Any chance you accidentally shredded the wrong disk, for example
because after reboot disk names have been shuffled around for whatever
reason?

If zdb -lu shows some usable ueberblocks, you may try to import an
older version of the pool, however for that to work "zpool import"
needs to recognize the disk first. (And I am not sure zfs-fuse has
the needed import options. I think last time I had to reset a pool
by some transaction groups I did it with ZoL in a VM.)


Have you verified that the disk is actually recognized by the OS, i.e.
cat /proc/partitions lists the partition(s) with the right size?

And just to be on the save side: There are no traces of the pool in
"zpool status" anymore, right? "zpool import" won't import a pool it
thinks is already half-imported.

(more comments inlined below)


> On Saturday, January 19, 2013 7:21:35 PM UTC-5, Emmanuel Anne wrote:
>>
>> Hum, not sure I got everything. So :
>> /dev/sda is the drive you zeroed so this one is now useless.
>> Then you destroyed the pool, but /dev/sdb is still available with 1 side
>> of the mirror on it.
>> Well in this case zpool import -D should do the trick, just make sure that
>> /dev/sda is NOT connected, otherwise you'll get errors after starting to
>> use the pool.
>>
>> Detaching/re-attaching parts of a mirror works really well on zfs (and
>> zfs-fuse), I did it for long time to maintain a backup because when you
>> re-attach the 2nd part only what has changed is sent to it.
>> So it's 100% reliable usually !
>>
>>
>> 2013/1/20 piku <evapo...@gmail.com <javascript:>>
>>
>>> I was hoping for any kind of help. Hours of googling is failing me.
>>>
>>> I had a linux zfs-fuse system on fedora. I created a zfs pool called
>>> tank using two partitions which span the entire disk of 2 1.5TB drives, so
>>> a mirror. So /dev/sda1 and /dev/sdb1 were the devices that made up the
>>> pool. So far so good. Now I enable compression and use this setup
>>> successfully for several years.
>>>
>>> ... fast forward
>>>
>>> I get a SMART alert that one of the drives is failing. I detach this
>>> drive from the pool. The pool is stil functional. I reboot to run the
>>> seagate seatools to get the rma code. I then reboot. This is where I made
>>> a huge error. I don't know what state the pool was in, if it was still
>>> detached or what but I ran shred on the failing disk (/dev/sda) which
>>> overwrite random bytes on everything and then zeroed the disk. Then later
>>> on when this was done tank was no longer accessible.
>>>
>>> When I did a zpool status it said IIRC "unhealthy" and said it was
>>> corrupt. There was only one member of the pool and it was the failing
>>> drive that I detached previously.

To me that sounds like "shredded the wrong drive" and/or "drive
renamed on boot, but zpool.cache around with old information".
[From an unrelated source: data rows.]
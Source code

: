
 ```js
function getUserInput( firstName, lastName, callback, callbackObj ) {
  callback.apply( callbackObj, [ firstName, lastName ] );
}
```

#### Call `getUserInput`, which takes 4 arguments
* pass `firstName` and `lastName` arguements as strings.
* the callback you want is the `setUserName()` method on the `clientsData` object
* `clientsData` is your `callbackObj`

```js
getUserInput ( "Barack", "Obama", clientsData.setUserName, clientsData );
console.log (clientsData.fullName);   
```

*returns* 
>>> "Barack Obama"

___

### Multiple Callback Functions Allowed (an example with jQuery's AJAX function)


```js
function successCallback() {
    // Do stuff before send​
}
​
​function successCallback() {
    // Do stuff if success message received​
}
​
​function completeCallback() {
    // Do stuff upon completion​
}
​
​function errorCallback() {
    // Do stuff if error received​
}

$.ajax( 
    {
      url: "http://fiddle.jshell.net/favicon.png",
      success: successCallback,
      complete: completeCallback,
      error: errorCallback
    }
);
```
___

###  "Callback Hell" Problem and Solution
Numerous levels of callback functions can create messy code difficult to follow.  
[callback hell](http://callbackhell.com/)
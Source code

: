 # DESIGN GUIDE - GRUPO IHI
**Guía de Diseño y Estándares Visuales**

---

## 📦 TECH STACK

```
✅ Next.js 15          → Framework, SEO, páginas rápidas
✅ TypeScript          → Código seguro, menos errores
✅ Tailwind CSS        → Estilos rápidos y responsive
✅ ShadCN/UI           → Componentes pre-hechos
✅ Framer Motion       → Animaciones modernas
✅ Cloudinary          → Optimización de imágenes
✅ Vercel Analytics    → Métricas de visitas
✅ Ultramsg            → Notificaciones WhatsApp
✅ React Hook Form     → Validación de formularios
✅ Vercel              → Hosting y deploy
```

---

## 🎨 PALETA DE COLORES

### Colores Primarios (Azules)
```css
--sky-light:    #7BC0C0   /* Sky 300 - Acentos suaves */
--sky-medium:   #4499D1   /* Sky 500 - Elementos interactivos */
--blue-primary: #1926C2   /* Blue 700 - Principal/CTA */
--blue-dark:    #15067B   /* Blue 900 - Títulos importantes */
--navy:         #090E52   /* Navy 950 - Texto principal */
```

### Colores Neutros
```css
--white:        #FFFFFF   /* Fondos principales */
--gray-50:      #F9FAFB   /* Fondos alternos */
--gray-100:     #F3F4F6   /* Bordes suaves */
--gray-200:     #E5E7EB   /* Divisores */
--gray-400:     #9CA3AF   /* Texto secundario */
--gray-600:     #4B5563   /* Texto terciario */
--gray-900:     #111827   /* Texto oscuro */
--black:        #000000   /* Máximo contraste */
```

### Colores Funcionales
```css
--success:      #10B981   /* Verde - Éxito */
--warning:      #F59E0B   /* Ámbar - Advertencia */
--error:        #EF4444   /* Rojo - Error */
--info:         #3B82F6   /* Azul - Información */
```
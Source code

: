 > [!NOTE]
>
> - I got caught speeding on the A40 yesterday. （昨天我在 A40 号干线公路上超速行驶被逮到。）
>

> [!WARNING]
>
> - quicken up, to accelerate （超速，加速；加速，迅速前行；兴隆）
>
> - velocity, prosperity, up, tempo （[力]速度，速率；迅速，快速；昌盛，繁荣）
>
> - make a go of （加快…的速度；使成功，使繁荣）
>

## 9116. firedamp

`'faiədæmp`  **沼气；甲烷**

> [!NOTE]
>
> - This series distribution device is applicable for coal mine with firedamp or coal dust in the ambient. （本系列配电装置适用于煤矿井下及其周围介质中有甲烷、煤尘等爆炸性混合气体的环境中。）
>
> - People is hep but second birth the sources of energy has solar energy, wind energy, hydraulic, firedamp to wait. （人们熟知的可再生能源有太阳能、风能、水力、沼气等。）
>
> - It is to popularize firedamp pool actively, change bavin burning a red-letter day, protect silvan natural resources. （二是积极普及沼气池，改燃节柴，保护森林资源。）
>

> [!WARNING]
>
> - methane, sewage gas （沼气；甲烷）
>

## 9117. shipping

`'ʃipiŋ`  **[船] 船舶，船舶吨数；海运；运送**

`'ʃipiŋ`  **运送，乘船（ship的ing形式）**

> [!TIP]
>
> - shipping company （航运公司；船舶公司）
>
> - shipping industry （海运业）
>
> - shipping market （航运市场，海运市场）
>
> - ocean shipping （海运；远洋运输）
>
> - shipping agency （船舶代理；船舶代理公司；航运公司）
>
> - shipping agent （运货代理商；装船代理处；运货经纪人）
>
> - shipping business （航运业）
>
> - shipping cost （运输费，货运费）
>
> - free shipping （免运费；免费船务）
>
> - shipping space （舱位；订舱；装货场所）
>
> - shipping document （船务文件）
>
There is a reason why one should never use the /dev/sdX names. They
are way to instable these days and keep changing when drives are added
or removed or just slow on startup.


>>> I struggled with it for a while and
>>> couldn't get it to use the other good drive in any way so I did a zpool
>>> destroy on it.

I would never had done that. "zpool export -f"? Maybe. Locating and
deleting the zpool.cache? Probably yes. But zpool destroy on a pool I
want to rescue. Never.


>>> Now with one zeroed drive, /dev/sda and one copy of the
>>> mirror on /dev/sdb1 no permuations of zpool import will import the drive.
>>> If I hexdump /dev/sdb I do find zfs related information listed about the
>>> drive, the name, etc.
>>>
>>> What do I do? I can't believe I have a mirror that is uhmm.. Not a
>>> mirror :( Even if I zeroed the wrong drive, the failing drive was still
>>> appearing to function fine. No matter what I should have a copy of my
>>> data, I seem to, but I cannot access it. I'm quite sure this is a normal
>>> mirror configuration. Is there any way to tell zpool to start scanning a
>>> device for vdev headers? Can zdb help me? I'm ok with even just basic
>>> file recovery at this point.

To the best of my knowledge, ZFS neither has a zfs.fsck (sure on this
one) nor any means to manually cat files as a rescue measure (I may be
wrong on this).

In theory, one can use zdb to walk the tree of blocks and extract data
blocks from files. But it is a real pain, requires additional tools
to decode some of the meta data blocks not "pretty-printed enough"
from zdb and of course requires intimate knowledge of the on-disk
structure. I'd estimate a progress rate of one file per hour if
manually walking the block tree, decoding meta data blocks on paper and
extracting individual data blocks.


Best

Björn

--
| Bjoern Kahl +++ Siegburg +++ Germany |
| "googlelogin@-my-domain-" +++ www.bjoern-kahl.de |
| Languages: German, English, Ancient Latin (a bit :-)) |

signature.asc

Mark Duckworth

unread,
Jan 20, 2013, 9:55:27 AM1/20/13
to zfs-...@googlegroups.com
Well it's a mirror so I can't shred the wrong disk. As long as I shredded only one of them, I should be fine.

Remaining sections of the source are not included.